== Segment start ==
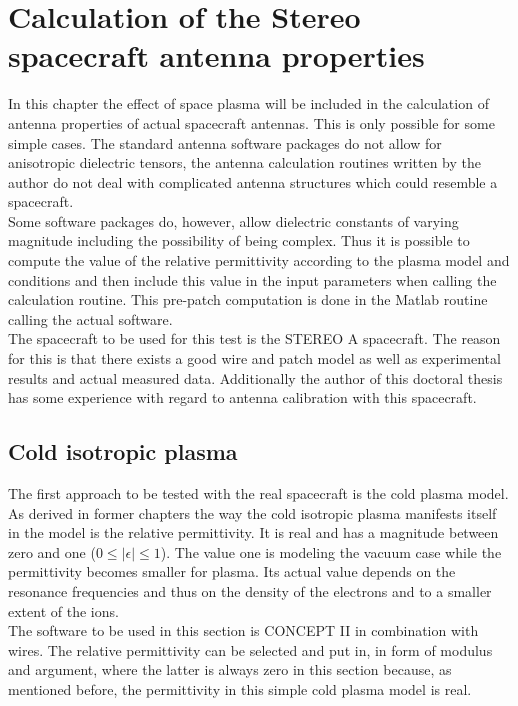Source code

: \documentclass[a4paper,11pt]{thesis}
\begin{document}
\chapter{Calculation of the Stereo spacecraft antenna properties}
In this chapter the effect of space plasma will be included in the calculation of antenna properties of actual spacecraft antennas. This is only possible for some simple cases. The standard antenna software packages do not allow for anisotropic dielectric tensors, the antenna calculation routines written by the author do not deal with complicated antenna structures which could resemble a spacecraft.\\

Some software packages do, however, allow dielectric constants of varying magnitude including the possibility of being complex. Thus it is possible to compute the value of the relative permittivity according to the plasma model and conditions and then include this value in the input parameters when calling the calculation routine. This pre-patch computation is done in the Matlab routine calling the actual software.\\

The spacecraft to be used for this test is the STEREO A spacecraft. The reason for this is that there exists a good wire and patch model as well as experimental results and actual measured data. Additionally the author of this doctoral thesis has some experience with regard to antenna calibration with this spacecraft.

\section{Cold isotropic plasma}
The first approach to be tested with the real spacecraft is the cold plasma model. As derived in former chapters the way the cold isotropic plasma manifests itself in the model is the relative permittivity. It is real and has a magnitude between zero and one ($0 \leq \mid \epsilon \mid \leq1$). The value one is modeling the vacuum case while the permittivity becomes smaller for plasma. Its actual value depends on the resonance frequencies and thus on the density of the electrons and to a smaller extent of the ions.\\

The software to be used in this section is CONCEPT II in combination with wires. The relative permittivity can be selected and put in, in form of modulus and argument, where the latter is always zero in this section because, as mentioned before, the permittivity in this simple cold plasma model is real.\\
\end{document}
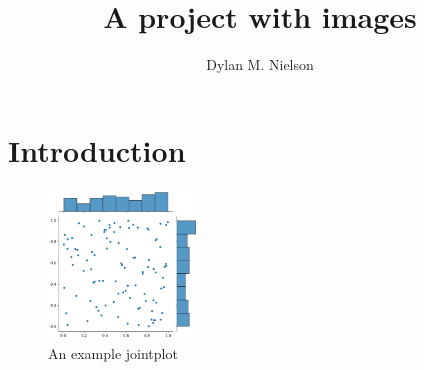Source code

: \documentclass{article}
\title{A project with images}
\author{Dylan M. Nielson}
\date{}
\begin{document}
\maketitle

\section{Introduction}
\begin{figure}[htp]
    \centering
    \includegraphics[width=4cm]{fig1.jpg}
    \caption{An example jointplot}
    \label{fig:jp}
\end{figure}
\end{document}
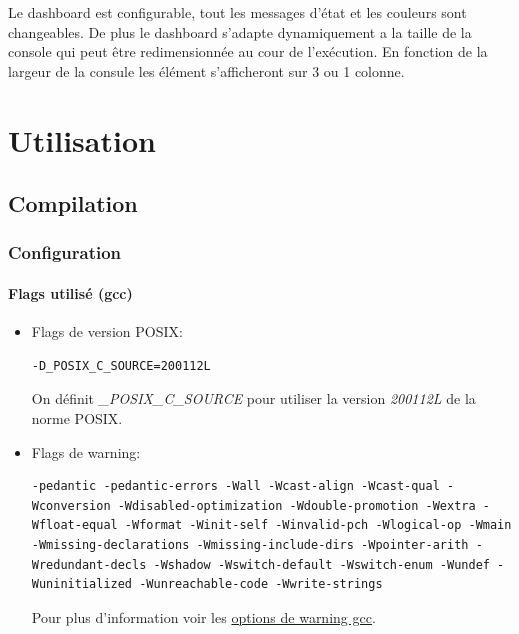 \documentclass[article, backcover, french, nodocumentinfo]{upmethodology-document}
\begin{document}
					Le dashboard est configurable, tout les messages d'état et les couleurs sont changeables. De plus le dashboard s'adapte dynamiquement a la taille de la console qui peut être redimensionnée au cour de l’exécution. En fonction de la largeur de la consule les élément s’afficheront sur 3 ou 1 colonne.
	\section{Utilisation}
		\subsection{Compilation}
			\subsubsection{Configuration}
				\paragraph*{Flags utilisé (gcc)}
					\begin{itemize}
						\item Flags de version POSIX:
							\begin{lstlisting}[breaklines=true,breakatwhitespace=true,breakindent=0pt,columns=fixed,keepspaces=true,frame=single,basicstyle=\footnotesize\sffamily]
-D_POSIX_C_SOURCE=200112L\end{lstlisting}
							On définit \textit{\_POSIX\_C\_SOURCE} pour utiliser la version \textit{200112L} de la norme POSIX.
						\item Flags de warning:
							\begin{lstlisting}[breaklines=true,breakatwhitespace=true,breakindent=0pt,columns=fixed,keepspaces=true,frame=single,basicstyle=\footnotesize\sffamily]
-pedantic -pedantic-errors -Wall -Wcast-align -Wcast-qual -Wconversion -Wdisabled-optimization -Wdouble-promotion -Wextra -Wfloat-equal -Wformat -Winit-self -Winvalid-pch -Wlogical-op -Wmain -Wmissing-declarations -Wmissing-include-dirs -Wpointer-arith -Wredundant-decls -Wshadow -Wswitch-default -Wswitch-enum -Wundef -Wuninitialized -Wunreachable-code -Wwrite-strings\end{lstlisting}
							Pour plus d'information voir les \href{https://gcc.gnu.org/onlinedocs/gcc/Warning-Options.html}{options de warning gcc}.
					\end{itemize}
\end{document}
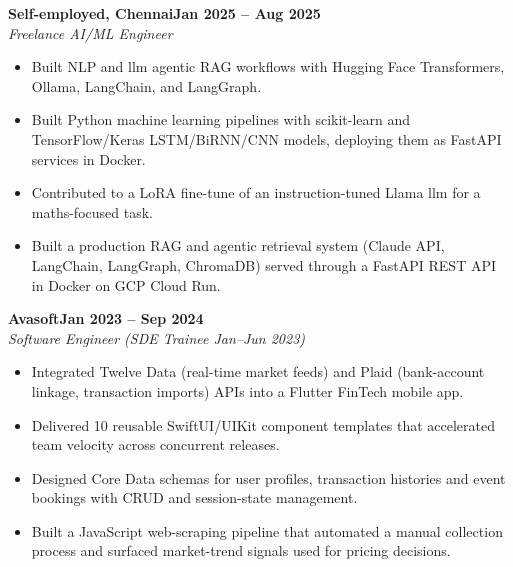 \documentclass[a4paper,11pt]{article}
\newcommand{\entry}[4]{\needspace{4\baselineskip}\noindent\textbf{#1}\hfill\textbf{#2}\\ \textit{#3}\hfill\textit{#4}\par}
\begin{document}
\vspace{4pt}
\entry{Self-employed, Chennai}{Jan 2025 – Aug 2025}{Freelance AI/ML Engineer}{}
\begin{itemize}
  \item Built NLP and llm agentic RAG workflows with Hugging Face Transformers, Ollama, LangChain, and LangGraph.
  \item Built Python machine learning pipelines with scikit-learn and TensorFlow/Keras LSTM/BiRNN/CNN models, deploying them as FastAPI services in Docker.
  \item Contributed to a LoRA fine-tune of an instruction-tuned Llama llm for a maths-focused task.
  \item Built a production RAG and agentic retrieval system (Claude API, LangChain, LangGraph, ChromaDB) served through a FastAPI REST API in Docker on GCP Cloud Run.
\end{itemize}
\vspace{4pt}
\entry{Avasoft}{Jan 2023 – Sep 2024}{Software Engineer (SDE Trainee Jan–Jun 2023)}{}
\begin{itemize}
  \item Integrated Twelve Data (real-time market feeds) and Plaid (bank-account linkage, transaction imports) APIs into a Flutter FinTech mobile app.
  \item Delivered 10 reusable SwiftUI/UIKit component templates that accelerated team velocity across concurrent releases.
  \item Designed Core Data schemas for user profiles, transaction histories and event bookings with CRUD and session-state management.
  \item Built a JavaScript web-scraping pipeline that automated a manual collection process and surfaced market-trend signals used for pricing decisions.
\end{itemize}

\end{document}
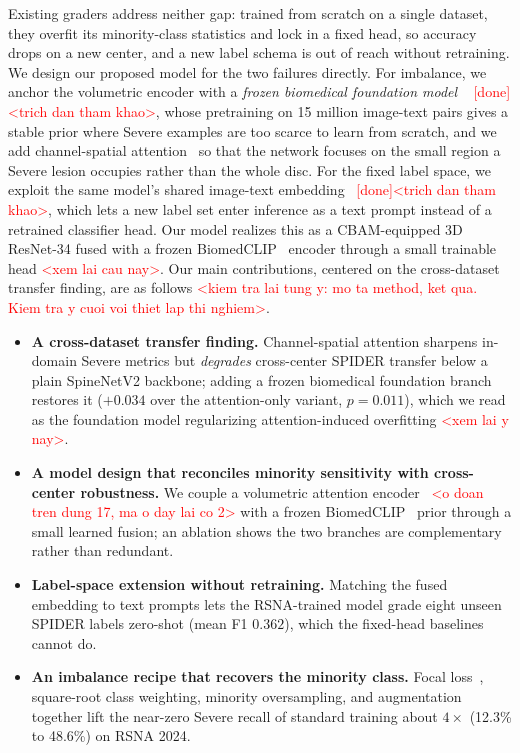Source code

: \documentclass[runningheads]{llncs}
\begin{document}
Existing graders address neither gap: trained from scratch on a single dataset, they overfit its minority-class statistics and lock in a fixed head, so accuracy drops on a new center, and a new label schema is out of reach without retraining. We design our proposed model for the two failures directly. For imbalance, we anchor the volumetric encoder with a \emph{frozen biomedical foundation model} ~\cite{zhang2023biomedclip} \textcolor{red}{[done] <trich dan tham khao>}, whose pretraining on 15 million image-text pairs gives a stable prior where Severe examples are too scarce to learn from scratch, and we add channel-spatial attention~\cite{woo2018cbam} so that the network focuses on the small region a Severe lesion occupies rather than the whole disc. For the fixed label space, we exploit the same model's shared image-text embedding~\cite{radford2021clip} \textcolor{red}{[done]<trich dan tham khao>}, which lets a new label set enter inference as a text prompt instead of a retrained classifier head. Our model realizes this as a CBAM-equipped 3D ResNet-34 fused with a frozen BiomedCLIP~\cite{zhang2023biomedclip} encoder through a small trainable head \textcolor{red}{<xem lai cau nay>}. Our main contributions, centered on the cross-dataset transfer finding, are as follows \textcolor{red}{<kiem tra lai tung y: mo ta method, ket qua. Kiem tra y cuoi voi thiet lap thi nghiem>}.
\begin{itemize}
    \item \textbf{A cross-dataset transfer finding.} Channel-spatial attention sharpens in-domain Severe metrics but \emph{degrades} cross-center SPIDER transfer below a plain SpineNetV2 backbone; adding a frozen biomedical foundation branch restores it ($+0.034$ over the attention-only variant, $p=0.011$), which we read as the foundation model regularizing attention-induced overfitting \textcolor{red}{<xem lai y nay>}.
    \item \textbf{A model design that reconciles minority sensitivity with cross-center robustness.} We couple a volumetric attention encoder~\cite{woo2018cbam,he2016resnet} \textcolor{red}{<o doan tren dung 17, ma o day lai co 2>} with a frozen BiomedCLIP~\cite{zhang2023biomedclip} prior through a small learned fusion; an ablation shows the two branches are complementary rather than redundant.
    \item \textbf{Label-space extension without retraining.} Matching the fused embedding to text prompts lets the RSNA-trained model grade eight unseen SPIDER labels zero-shot (mean F1 $0.362$), which the fixed-head baselines cannot do.
    \item \textbf{An imbalance recipe that recovers the minority class.} Focal loss~\cite{lin2017focal}, square-root class weighting, minority oversampling, and augmentation together lift the near-zero Severe recall of standard training about $4\times$ (12.3\% to 48.6\%) on RSNA 2024.
\end{itemize}
\end{document}
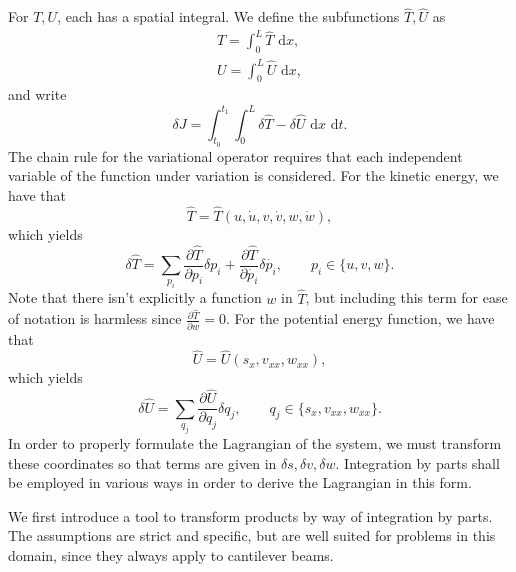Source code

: For $T,U$, each has a spatial integral. We define the subfunctions $\hat T, \hat U$ as
\begin{eqnarray}
T = \int_0^L \hat T \text{ d}x, \\
U = \int_0^L \hat U \text{ d}x,
\end{eqnarray}
and write
\begin{equation}
\delta J = \int_{t_0}^{t_1}\int_{0}^{L}\delta\hat T - \delta\hat U\text{ d}x\text{ d}t.
\end{equation}
The chain rule for the variational operator requires that each independent variable of the function under variation is considered. For the kinetic energy, we have that
\begin{equation}
\hat T = \hat T(u,\dot u,v,\dot v,w,\dot w),
\end{equation}
which yields 
\begin{equation}
\delta \hat T = \sum_{p_i}\frac{\partial \hat T}{\partial p_i}\delta p_i+\frac{\partial \hat T}{\partial \dot{p_i}}\delta \dot{p_i},\qquad p_i\in\{u,v,w\}.
\end{equation}
Note that there isn't explicitly a function $w$ in $\hat T$, but including this term for ease of notation is harmless since $\frac{\partial\hat T}{\partial w}=0$. For the potential energy function, we have that
\begin{equation}
\hat U = \hat U(s_x,v_{xx},w_{xx}),
\end{equation}
which yields 
\begin{equation}
\delta \hat U = \sum_{q_j}\frac{\partial \hat U}{\partial q_j}\delta q_j,\qquad q_j\in\{s_x,v_{xx},w_{xx}\}.
\end{equation}
In order to properly formulate the Lagrangian of the system, we must transform these coordinates so that terms are given in $\delta s,\delta v,\delta w$. Integration by parts shall be employed in various ways in order to derive the Lagrangian in this form.

We first introduce a tool to transform products by way of integration by parts. The assumptions are strict and specific, but are well suited for problems in this domain, since they always apply to cantilever beams.

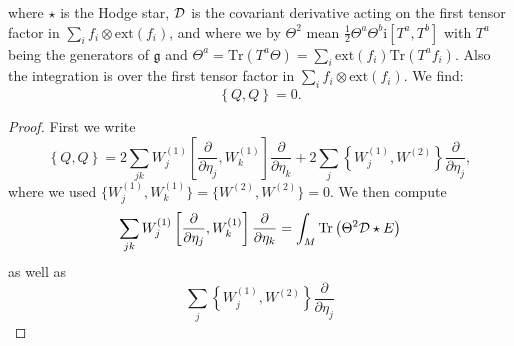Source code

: \documentclass[letterpaper,11pt]{article}
\newcommand{\nn}{\nonumber}
\def\cd{{\cal D}}
\newcommand{\pa}{\partial}
\begin{document}
where $\star$ is the Hodge star, $\cd$ is the covariant derivative acting on the first tensor factor in $\displaystyle{\sum_i f_i\otimes \mbox{ext}(f_i)}$, and where we by $\Theta^2$
mean $\frac{1}{2}\Theta^a \Theta^b \mathrm{i}[T^a, T^b]$ with $T^a$ being the generators of $\mathfrak{g}$ and $\Theta^a= \mbox{Tr}(T^a \Theta)=\sum_i \mbox{ext}(f_i) \mbox{Tr}(T^a f_i)$. Also the integration is over the first tensor factor in  $\displaystyle{\sum_i f_i\otimes \mbox{ext}(f_i)}$. We find:
\begin{equation*}
\left\{ Q, Q \right\} =0.
\end{equation*}



\begin{proof}
First we write
\begin{equation*}
\left\{ Q, Q \right\} =
%
%
%
2\sum_{jk} W^{(1)}_j \left[ \frac{\pa}{\pa {\eta}_j}, W^{(1)}_k  \right]\frac{\pa}{\pa {\eta}_k}
+  2\sum_j \left\{ W^{(1)}_j, W^{(2)}  \right\}\frac{\pa}{\pa {\eta}_j} ,
\end{equation*}
where we used $\{W^{(1)}_j, W^{(1)}_k\}=\{W^{(2)},W^{(2)}\}
=0$. We then compute
\begin{equation*}
\sum_{jk} W^{(1)}_j \left[ \frac{\pa}{\pa {\eta}_j}, W^{(1)}_k  \right]\frac{\pa}{\pa {\eta}_k} 
= \int_M   \mbox{Tr}\left( \Theta^2 \cd\star {E} \right)
\end{equation*}
as well as
\begin{equation*}
\sum_j \left\{ W^{(1)}_j, W^{(2)}  \right\}\frac{\pa}{\pa {\eta}_j} 

\end{equation*}
\end{proof}
\end{document}
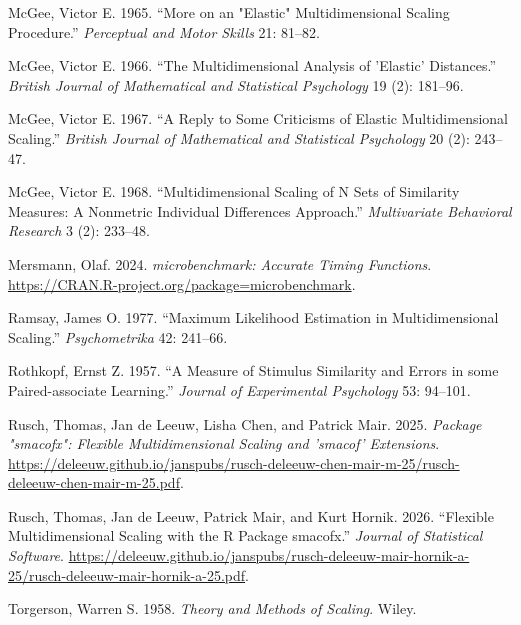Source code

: \documentclass[
  12pt,
  letterpaper,
  DIV=11,
  numbers=noendperiod]{scrartcl}
\newlength{\cslhangindent}
\newenvironment{CSLReferences}[2] %
 {\begin{list}{}{%
  \setlength{\itemindent}{0pt}
  \setlength{\leftmargin}{0pt}
  \setlength{\parsep}{0pt}
  \ifodd #1
   \setlength{\leftmargin}{\cslhangindent}
   \setlength{\itemindent}{-1\cslhangindent}
  \fi
  \setlength{\itemsep}{#2\baselineskip}}}
 {\end{list}}
\begin{document}
\begin{CSLReferences}{1}{1}
McGee, Victor E. 1965. {``More on an "Elastic" Multidimensional Scaling
Procedure.''} \emph{Perceptual and Motor Skills} 21: 81--82.

McGee, Victor E. 1966. {``The Multidimensional Analysis of 'Elastic'
Distances.''} \emph{British Journal of Mathematical and Statistical
Psychology} 19 (2): 181--96.

McGee, Victor E. 1967. {``A Reply to Some Criticisms of Elastic
Multidimensional Scaling.''} \emph{British Journal of Mathematical and
Statistical Psychology} 20 (2): 243--47.

McGee, Victor E. 1968. {``{Multidimensional Scaling of N Sets of
Similarity Measures: A Nonmetric Individual Differences Approach}.''}
\emph{Multivariate Behavioral Research} 3 (2): 233--48.

Mersmann, Olaf. 2024. \emph{{microbenchmark: Accurate Timing
Functions}}. \url{https://CRAN.R-project.org/package=microbenchmark}.

Ramsay, James O. 1977. {``{Maximum Likelihood Estimation in
Multidimensional Scaling}.''} \emph{Psychometrika} 42: 241--66.

Rothkopf, Ernst Z. 1957. {``{A Measure of Stimulus Similarity and Errors
in some Paired-associate Learning}.''} \emph{Journal of Experimental
Psychology} 53: 94--101.

{Rusch, Thomas, Jan de Leeuw, Lisha Chen, and Patrick Mair}. 2025.
\emph{{Package "smacofx": Flexible Multidimensional Scaling and 'smacof'
Extensions}}.
\url{https://deleeuw.github.io/janspubs/rusch-deleeuw-chen-mair-m-25/rusch-deleeuw-chen-mair-m-25.pdf}.

{Rusch, Thomas, Jan de Leeuw, Patrick Mair, and Kurt Hornik}. 2026.
{``{Flexible Multidimensional Scaling with the R Package smacofx}.''}
\emph{Journal of Statistical Software}.
\url{https://deleeuw.github.io/janspubs/rusch-deleeuw-mair-hornik-a-25/rusch-deleeuw-mair-hornik-a-25.pdf}.

Torgerson, Warren S. 1958. \emph{{Theory and Methods of Scaling}}.
Wiley.

\end{CSLReferences}
\end{document}
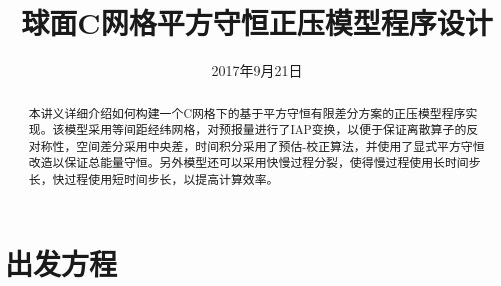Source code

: \documentclass{ctexart}
\title{球面C网格平方守恒正压模型程序设计}
\date{2017年9月21日}
\begin{document}
\maketitle

\begin{abstract}
  本讲义详细介绍如何构建一个C网格下的基于平方守恒有限差分方案的正压模型程序实现。该模型采用等间距经纬网格，对预报量进行了IAP变换，以便于保证离散算子的反对称性，空间差分采用中央差，时间积分采用了预估-校正算法，并使用了显式平方守恒改造以保证总能量守恒。另外模型还可以采用快慢过程分裂，使得慢过程使用长时间步长，快过程使用短时间步长，以提高计算效率。
\end{abstract}

\section{出发方程}
\end{document}
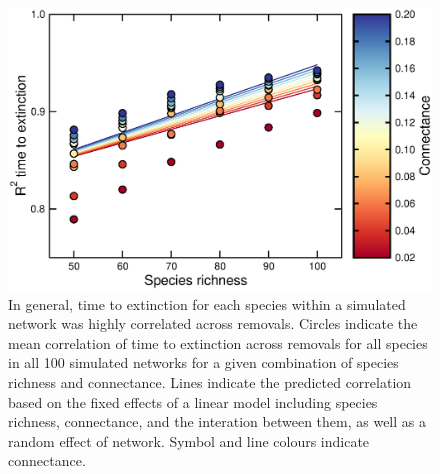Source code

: \documentclass[12pt]{article}
\begin{document}
	\begin{figure}[h!]
		\caption{In general, time to extinction for each species within a simulated network was highly correlated across removals. Circles indicate the mean correlation of time to extinction across removals for all species in all 100 simulated networks for a given combination of species richness and connectance. Lines indicate the predicted correlation based on the fixed effects of a linear model including species richness, connectance, and the interation between them, as well as a random effect of network. Symbol and line colours indicate connectance.}
		\label{extorder_corrs}
		\includegraphics[width=\textwidth]{figures/extinction_order/extorder_correlations_paper_full.eps}
		\end{figure}
\end{document}

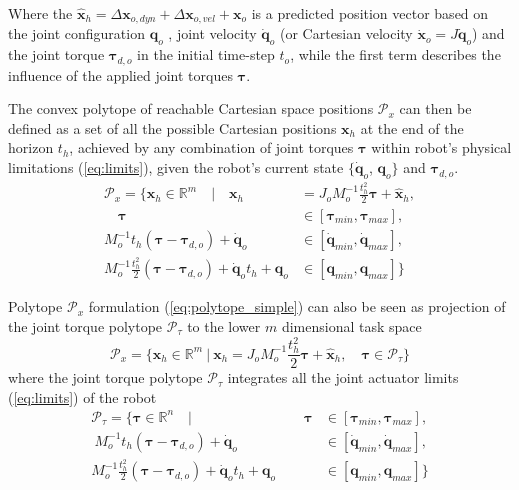 Where the $\hat{\bm{x}}_{h}\! =\!\Delta \bm{x}_{o,dyn}\! +\! \Delta \bm{x}_{o,vel} + \bm{x}_{o}$ is a predicted position vector based on the joint configuration $\bm{q}_o$ , joint velocity $\dot{\bm{q}}_o$ (or Cartesian velocity  $\dot{\bm{x}}_o\!=\!J\dot{\bm{q}}_o$) and the joint torque $\bm{\tau}_{d,o}$ in the initial time-step $t_o$, while the first term describes the influence of the applied joint torques $\bm{\tau}$.

The convex polytope of reachable Cartesian space positions $\mathcal{P}_x$ can then be defined as a set of all the possible Cartesian positions $\bm{x}_{h}$ at the end of the horizon $t_h$, achieved by any combination of joint torques $\bm{\tau}$ within robot's physical limitations (\ref{eq:limits}), given the robot's current state $\{\dot{\bm{q}}_o$, $\bm{q}_o\}$ and $\bm{\tau}_{d,o}$.
\begin{equation}
\begin{split}
    \mathcal{P}_x= \{ \bm{x}_{h} \in \mathbb{R}^m \quad| \quad \bm{x}_{h} &= J_o M_o^{-1}\frac{t_h^2}{2}\bm{\tau} + \hat{\bm{x}}_{h},\\
    \quad \bm{\tau} &\in \left[\bm{\tau}_{min},\bm{\tau}_{max}\right],\\
   M_o^{-1}t_h (\bm{\tau} - \bm{\tau}_{d,o}) + \dot{\bm{q}}_o &\in \left[\dot{\bm{q}}_{min},\dot{\bm{q}}_{max}\right],\\
   M_o^{-1}\frac{t_h^2}{2}(\bm{\tau} - \bm{\tau}_{d,o}) +  \dot{\bm{q}}_ot_h + \bm{q}_o &\in \left[\bm{q}_{min},\bm{q}_{max}\right] \}
\end{split} 
\label{eq:polytope_simple}
\end{equation}

Polytope $\mathcal{P}_x$ formulation (\ref{eq:polytope_simple}) can also be seen as projection of the joint torque polytope $\mathcal{P}_\tau$ to the lower $m$ dimensional task space
\begin{equation}
    \mathcal{P}_x= \{ \bm{x}_{h} \in \mathbb{R}^m ~| ~ \bm{x}_{h} = J_o M_o^{-1}\frac{t_h^2}{2}\bm{\tau} + \hat{\bm{x}}_{h},\quad \bm{\tau}\in\mathcal{P}_\tau\}
\end{equation}
where the joint torque polytope $\mathcal{P}_\tau$ integrates all the joint actuator limits (\ref{eq:limits}) of the robot
\begin{equation}
\begin{split}
    \mathcal{P}_\tau= \{ \bm{\tau} \in \mathbb{R}^n \quad|\qquad\qquad\qquad\qquad \bm{\tau} &\in \left[\bm{\tau}_{min},\bm{\tau}_{max}\right],\\~
   M_o^{-1}t_h (\bm{\tau} - \bm{\tau}_{d,o}) + \dot{\bm{q}}_o &\in \left[\dot{\bm{q}}_{min},\dot{\bm{q}}_{max}\right],\\
   M_o^{-1}\frac{t_h^2}{2}(\bm{\tau} - \bm{\tau}_{d,o}) +  \dot{\bm{q}}_ot_h + \bm{q}_o &\in \left[\bm{q}_{min},\bm{q}_{max}\right] \}
\end{split} 
\label{eq:torqe_poly_rs}
\end{equation}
== Segment end ==
GOAL OF THE EXERCISE: Exactly and only the lines from the top of the records down to the line containing "The spacecraft to" should be transcribed, please, without the pictures.

ANSWER SPACE:
Source code

: \documentclass[a4paper,11pt]{thesis}
\begin{document}
\chapter{Calculation of the Stereo spacecraft antenna properties}
In this chapter the effect of space plasma will be included in the calculation of antenna properties of actual spacecraft antennas. This is only possible for some simple cases. The standard antenna software packages do not allow for anisotropic dielectric tensors, the antenna calculation routines written by the author do not deal with complicated antenna structures which could resemble a spacecraft.\\

Some software packages do, however, allow dielectric constants of varying magnitude including the possibility of being complex. Thus it is possible to compute the value of the relative permittivity according to the plasma model and conditions and then include this value in the input parameters when calling the calculation routine. This pre-patch computation is done in the Matlab routine calling the actual software.\\

The spacecraft to be used for this test is the STEREO A spacecraft. The reason for this is that there exists a good wire and patch model as well as experimental results and actual measured data. Additionally the author of this doctoral thesis has some experience with regard to antenna calibration with this spacecraft.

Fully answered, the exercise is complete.